These magazines, ads, products in shops advertise themselves by selling to you that: you’ll look amazing, be better in bed, have bigger lips, bigger boobs, twinklier eyes, eyelashes longer than your hair, skin so shiny that you could use your arm as a mirror to apply the lip-plumping gloss and complexion-smoothening cream, blah blah blah blah…. how can they make such conclusions? They don’t know what you look like, faceless and nameless buyer! Maybe your lips are plenty big enough. Maybe you’re fine in bed. Maybe you already do look amazing. Maybe you don’t want spiders for eye lashes or be able to see your face everytime you look at your arm. These products no longer just sell…products. They sell so much more. They sell values which we don’t necessarily think we want but believe we need. They sell our identities, which aren’t really our identities but we’re made to believe that they are. Really, WE are selling OUR identity to them. They sell impossible goals. They build an entire society up to believe impossible perfection is absolutely achievable and wanted. There is pressure to become perfect, rather than space to become you.

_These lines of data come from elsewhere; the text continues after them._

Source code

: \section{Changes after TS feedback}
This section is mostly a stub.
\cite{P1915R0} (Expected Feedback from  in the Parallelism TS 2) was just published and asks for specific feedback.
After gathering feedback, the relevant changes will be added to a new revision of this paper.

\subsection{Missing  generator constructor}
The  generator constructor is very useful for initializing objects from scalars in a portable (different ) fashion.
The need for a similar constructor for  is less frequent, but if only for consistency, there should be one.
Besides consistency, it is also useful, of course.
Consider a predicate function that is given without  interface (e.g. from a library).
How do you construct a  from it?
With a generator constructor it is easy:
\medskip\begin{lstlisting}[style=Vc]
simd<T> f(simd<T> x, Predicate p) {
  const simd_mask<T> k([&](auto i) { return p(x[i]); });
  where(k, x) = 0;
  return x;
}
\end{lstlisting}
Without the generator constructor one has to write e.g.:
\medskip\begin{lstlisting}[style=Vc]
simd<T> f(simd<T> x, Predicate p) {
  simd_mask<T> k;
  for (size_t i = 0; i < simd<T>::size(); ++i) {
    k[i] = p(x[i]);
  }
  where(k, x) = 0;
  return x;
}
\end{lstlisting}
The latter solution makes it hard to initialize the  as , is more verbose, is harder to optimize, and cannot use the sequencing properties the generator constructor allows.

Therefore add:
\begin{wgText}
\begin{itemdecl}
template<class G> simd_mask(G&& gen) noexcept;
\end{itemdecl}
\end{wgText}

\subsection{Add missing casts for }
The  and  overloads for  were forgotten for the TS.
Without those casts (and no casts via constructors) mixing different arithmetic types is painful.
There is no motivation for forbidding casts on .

And who are we trying to please, actually? For me, my low sense of body-image is reflected by my self-esteem. For me, looking good is an effort to mirror how good I feel. I don’t feel good, so I don’t look good….and as I don’t look, I don’t feel good. For me, and so many others, it’s a massively vicious cycle. A huge amount of my body image issues have inevitably come from the abusers, most predominantly from my ex-girlfriend. And because she was my ex-girlfriend, some part of my head has attached itself to the idea that I can only be loved by a partner if I look *amazing*. She didn’t love me and because of the type of abuse inflicted, a damaged part of my head has concluded she hated me so much because of how hideous I look. I would love to say society breaks this idea but it just doesn’t, as the above rant shows. I starve myself, for a variety of reasons, but body image is up there high on the list. If I starve myself, I look amazing. I think. But as I starve myself, I look *exhausted*. But then my head goes, ‘well just eat even less. Eventually you’ll look good.’ And round and round and round it goes. And then adverts pop up all over the place, when I’m calmly working at a computer, all about how to achieve the perfect bikini body in time for summer, how to look good, how to lose weight, how to lose weight fast as though it’s not only a question of needing to be thin, but also being in competition with everyone else – including ourselves.

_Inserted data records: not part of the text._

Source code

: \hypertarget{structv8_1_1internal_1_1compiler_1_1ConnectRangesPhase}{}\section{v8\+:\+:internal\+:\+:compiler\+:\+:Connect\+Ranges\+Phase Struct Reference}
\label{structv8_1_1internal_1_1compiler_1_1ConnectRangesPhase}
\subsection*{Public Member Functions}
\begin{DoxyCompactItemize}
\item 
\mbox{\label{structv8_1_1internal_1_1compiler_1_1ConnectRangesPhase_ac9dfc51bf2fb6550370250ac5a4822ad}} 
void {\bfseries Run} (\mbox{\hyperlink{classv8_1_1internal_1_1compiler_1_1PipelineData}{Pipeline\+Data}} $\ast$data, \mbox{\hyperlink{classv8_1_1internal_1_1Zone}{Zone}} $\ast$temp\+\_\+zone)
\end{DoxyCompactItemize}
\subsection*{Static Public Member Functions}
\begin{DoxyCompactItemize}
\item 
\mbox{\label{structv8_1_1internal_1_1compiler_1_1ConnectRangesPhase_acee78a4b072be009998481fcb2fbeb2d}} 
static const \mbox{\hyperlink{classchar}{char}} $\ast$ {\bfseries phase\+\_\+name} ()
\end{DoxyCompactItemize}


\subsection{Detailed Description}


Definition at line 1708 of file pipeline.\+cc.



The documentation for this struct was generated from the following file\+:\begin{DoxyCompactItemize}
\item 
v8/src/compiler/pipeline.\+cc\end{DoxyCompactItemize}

I read the most amazing, and disturbing, article yesterday written by Hannah Betts (http://www.telegraph.co.uk/women/womens-health/10607040/Getting-thin-why-is-it-the-ultimate-female-ambition.html) which showed that however much the media and magazines might try and make us feel ‘we must be a bag of bones in order to keep our partners’ attention and look good in society etc blah blah’ – MEN actually in general don’t like thin. It’s a mad women obsession, and fed largely by the media.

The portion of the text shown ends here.